Tags: cell biology, sub-organelle actin dynamics

Posted on: 24 May 2019

doi: https://doi.org/10.1242/prelights.10933

Read preprint (2 votes)

Author's response

Uri Manor, Cara Schiavon, Tong Zhang shared

1. What is the biological significance of the ER-associated actin bundles you found on the nucleus?

UM: Others such as the Wirtz lab have shown a role for a perinuclear actin “cap” in health and disease. It is thought that this cap helps shape the nucleus, for example during cell migration wherein the cell must squeeze through small channels. This has obvious implications for both cancer and developmental biology research. It may also be relevant for progeria, cardiomyopathy, or muscular dystrophy – basically any/all diseases associated with altered nuclear morphology. To clarify: We believe the AC-ER probe is labelling this perinuclear cap with such clarity by virtue of the fact that the ER is contiguous with the nuclear membrane, allowing for sufficient proximity such that the perinuclear actin cap can be detected.

 

2. Your work and others’ has demonstrated that fixation can introduce important artefacts. What are cell biology processes described prior to this current knowledge, which you imagine might be worth re-evaluating using current tools for live microscopy?

UM: We believe that the ultrastructure of all cell biological processes are likely to be affected by chemical fixation to varying degrees. The easy answer is that we need to evaluate everything with either live cell imaging or with cryofixation (see for example Elizabeth Villa or Ben Engel’s work with cellular cryotomography for the insanely high potential of this approach, which we are also adopting in our lab). Obviously, that is not always possible.

To try to be more specific, we think anything associated with smaller, dynamic membranes is likely to be affected by chemical fixation, even without detergents. The fact is that paraformaldehyde pokes holes in membranes, but we largely ignore this because we still need to use detergents to poke holes large enough for proteins to get in/out of the cell during immunofluorescence. Given the well-established role for actin in remodelling membranes, all of these actin-membrane associated processes are ripe for re-evaluation with advanced live imaging probes.

 

3. You explore the actin nanobody technology greatly in the context of your paper, and address questions that had arisen in years prior, in your own work and others. There are other nanobodies, and more visible implementation as research tools for microscopy. Do you envisage using other nanobodies in parallel to actin, to further explore the biological significance of membrane-contact sites and organelle fission?

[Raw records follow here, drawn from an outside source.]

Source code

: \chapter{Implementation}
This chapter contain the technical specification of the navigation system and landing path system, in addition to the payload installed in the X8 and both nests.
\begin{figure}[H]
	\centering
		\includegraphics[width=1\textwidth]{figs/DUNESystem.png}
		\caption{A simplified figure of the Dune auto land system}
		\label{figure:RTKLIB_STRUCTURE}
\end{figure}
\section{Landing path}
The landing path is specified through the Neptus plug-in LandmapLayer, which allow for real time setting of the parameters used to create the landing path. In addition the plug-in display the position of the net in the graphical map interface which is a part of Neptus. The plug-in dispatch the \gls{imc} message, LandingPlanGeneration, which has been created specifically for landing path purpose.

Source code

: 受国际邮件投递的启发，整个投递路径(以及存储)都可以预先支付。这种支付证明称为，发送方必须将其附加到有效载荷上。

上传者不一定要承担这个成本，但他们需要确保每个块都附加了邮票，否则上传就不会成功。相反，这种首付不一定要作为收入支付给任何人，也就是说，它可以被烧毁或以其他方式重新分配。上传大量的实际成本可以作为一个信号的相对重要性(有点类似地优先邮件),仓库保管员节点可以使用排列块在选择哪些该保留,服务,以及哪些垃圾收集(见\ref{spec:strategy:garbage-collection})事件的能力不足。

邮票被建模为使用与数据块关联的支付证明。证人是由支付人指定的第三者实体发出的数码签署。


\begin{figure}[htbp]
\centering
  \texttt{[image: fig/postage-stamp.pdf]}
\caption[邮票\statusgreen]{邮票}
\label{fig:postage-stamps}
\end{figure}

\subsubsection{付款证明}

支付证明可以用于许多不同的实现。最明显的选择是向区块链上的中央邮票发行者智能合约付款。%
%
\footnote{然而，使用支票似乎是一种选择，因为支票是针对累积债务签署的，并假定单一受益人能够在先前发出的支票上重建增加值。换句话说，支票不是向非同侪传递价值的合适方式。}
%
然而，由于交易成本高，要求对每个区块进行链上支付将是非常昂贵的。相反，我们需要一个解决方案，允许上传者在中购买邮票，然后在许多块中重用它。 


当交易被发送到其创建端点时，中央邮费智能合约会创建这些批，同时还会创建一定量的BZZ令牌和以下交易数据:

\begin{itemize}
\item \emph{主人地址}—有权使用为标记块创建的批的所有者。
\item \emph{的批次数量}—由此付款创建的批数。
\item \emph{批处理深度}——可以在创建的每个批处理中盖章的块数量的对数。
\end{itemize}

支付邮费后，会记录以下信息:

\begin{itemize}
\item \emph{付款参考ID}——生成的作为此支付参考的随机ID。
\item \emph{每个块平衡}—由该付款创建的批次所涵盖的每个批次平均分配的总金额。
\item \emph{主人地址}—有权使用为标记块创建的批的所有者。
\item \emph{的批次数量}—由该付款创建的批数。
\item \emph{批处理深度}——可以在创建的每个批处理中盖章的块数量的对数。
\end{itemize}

UM: We are extremely excited about nanobody technology capabilities in this context as well as others – see for example the Lichtman lab’s recent Nature Methods paper showing that nanobodies can be used to label tissues without (detergent-mediated) permeabilization, facilitating correlative imaging approaches that would otherwise be impossible.

We are developing similar nanobody probes for microtubules and intermediate filaments to study their potential role in organelle dynamics. It is worth pointing out that actin filaments are an easy, obvious target. But there are also many proteins that are what those in the field like to call “cytoplasmic”, as in: they are “everywhere”. The potential for using organelle-targeted nanobodies or any other biosensors to better understand the dynamics of specific proteins or signalling pathways on specific organelle surfaces is extremely exciting to us.

 

4. You highlight in your conclusion that the possibility to use membrane-anchored AC probes as ‘proximity sensors’ for sub-cellular actin dynamics provides a novel tool for studying the role of actin in a wide range of cell biological processes. What are the main processes you are interested in to follow up your work?

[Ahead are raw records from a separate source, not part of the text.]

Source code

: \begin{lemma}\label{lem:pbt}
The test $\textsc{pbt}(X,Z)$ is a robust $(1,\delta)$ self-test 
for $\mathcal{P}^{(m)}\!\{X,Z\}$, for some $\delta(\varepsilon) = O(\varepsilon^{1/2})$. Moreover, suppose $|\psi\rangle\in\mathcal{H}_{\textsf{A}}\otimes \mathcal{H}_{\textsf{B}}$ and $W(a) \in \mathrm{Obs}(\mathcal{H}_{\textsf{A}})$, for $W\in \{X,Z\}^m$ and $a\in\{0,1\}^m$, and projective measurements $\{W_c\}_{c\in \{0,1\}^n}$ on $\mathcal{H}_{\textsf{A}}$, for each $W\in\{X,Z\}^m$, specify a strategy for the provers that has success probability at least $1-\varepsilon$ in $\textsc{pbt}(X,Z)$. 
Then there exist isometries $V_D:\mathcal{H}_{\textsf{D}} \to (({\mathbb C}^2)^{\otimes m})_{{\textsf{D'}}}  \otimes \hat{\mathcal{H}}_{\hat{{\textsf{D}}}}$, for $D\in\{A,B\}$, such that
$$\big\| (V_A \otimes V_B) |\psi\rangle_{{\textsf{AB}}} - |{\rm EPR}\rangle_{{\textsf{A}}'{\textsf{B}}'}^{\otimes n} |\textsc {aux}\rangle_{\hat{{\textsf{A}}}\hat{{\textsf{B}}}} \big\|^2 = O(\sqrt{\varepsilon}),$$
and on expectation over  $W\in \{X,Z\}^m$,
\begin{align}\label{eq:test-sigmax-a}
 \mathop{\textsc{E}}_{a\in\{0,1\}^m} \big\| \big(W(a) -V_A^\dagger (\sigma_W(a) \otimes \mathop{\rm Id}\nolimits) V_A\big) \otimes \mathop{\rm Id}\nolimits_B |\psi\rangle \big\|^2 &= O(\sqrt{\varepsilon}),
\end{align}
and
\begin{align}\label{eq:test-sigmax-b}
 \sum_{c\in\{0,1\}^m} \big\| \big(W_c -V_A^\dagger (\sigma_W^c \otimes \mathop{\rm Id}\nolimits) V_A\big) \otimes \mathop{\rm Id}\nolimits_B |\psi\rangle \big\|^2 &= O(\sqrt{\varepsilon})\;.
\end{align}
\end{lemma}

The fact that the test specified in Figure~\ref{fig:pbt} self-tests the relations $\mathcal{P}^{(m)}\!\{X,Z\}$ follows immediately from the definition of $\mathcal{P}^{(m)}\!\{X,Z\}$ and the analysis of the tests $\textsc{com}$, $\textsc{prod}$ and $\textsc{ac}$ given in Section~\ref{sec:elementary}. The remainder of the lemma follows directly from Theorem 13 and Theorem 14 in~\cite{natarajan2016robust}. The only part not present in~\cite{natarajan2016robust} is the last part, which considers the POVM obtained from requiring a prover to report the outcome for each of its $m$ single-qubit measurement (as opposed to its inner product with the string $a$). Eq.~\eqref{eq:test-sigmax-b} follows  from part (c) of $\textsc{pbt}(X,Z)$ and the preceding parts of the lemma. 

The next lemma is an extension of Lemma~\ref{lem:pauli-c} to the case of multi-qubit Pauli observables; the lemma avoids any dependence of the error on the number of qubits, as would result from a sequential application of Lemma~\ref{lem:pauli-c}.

UM: We are exploring additional specific membrane targeting sequences to better tease apart how specific membrane domains are associated with key actin structures. One area we didn’t touch in our paper but we would love to explore is the potential role of ER-associated actin in endocytosis.

Other processes that would be interesting to explore are: cilia, filopodia, and microvilli formation,  multi-nucleation, cell migration, cell division, neuronal cell processes such as synaptic plasticity, cell-cell junction formation, exocytosis, and peroxisome and autophagosome formation.

 

5. Among the pathologies involving sub-organelle dynamic changes, is pathogen-mediated hijacking of host organelles and host cargo. This expands the idea of contact sites, to those occurring between membranes of the pathogen and the host organelles (including contact sites). This opens many exciting questions, including some relevant to host cell sub-organelle actin dynamics. What are the fastest transient actin dynamics you have recorded?

UM: The idea of using these probes to study pathogen motility is extremely exciting to us – many pathogens target and alter mitochondrial dynamics, and it is almost certain that actin dynamics are involved in that. The fastest actin dynamics we detected so far were certainly with these probes at ER-organelle contacts (2ndplace would be lamellipodia ruffling). We have movies of peroxisomes moving around the cell (they’re really, really fast!), and the AC-ER probe shows actin associated with these peroxisomes nearly 100% of the time, but it is very dynamic. So that leads to another area of future study: Does actin polymerization play a direct role in organelle motility, and is there a specific role for the ER in organizing or directing that motility?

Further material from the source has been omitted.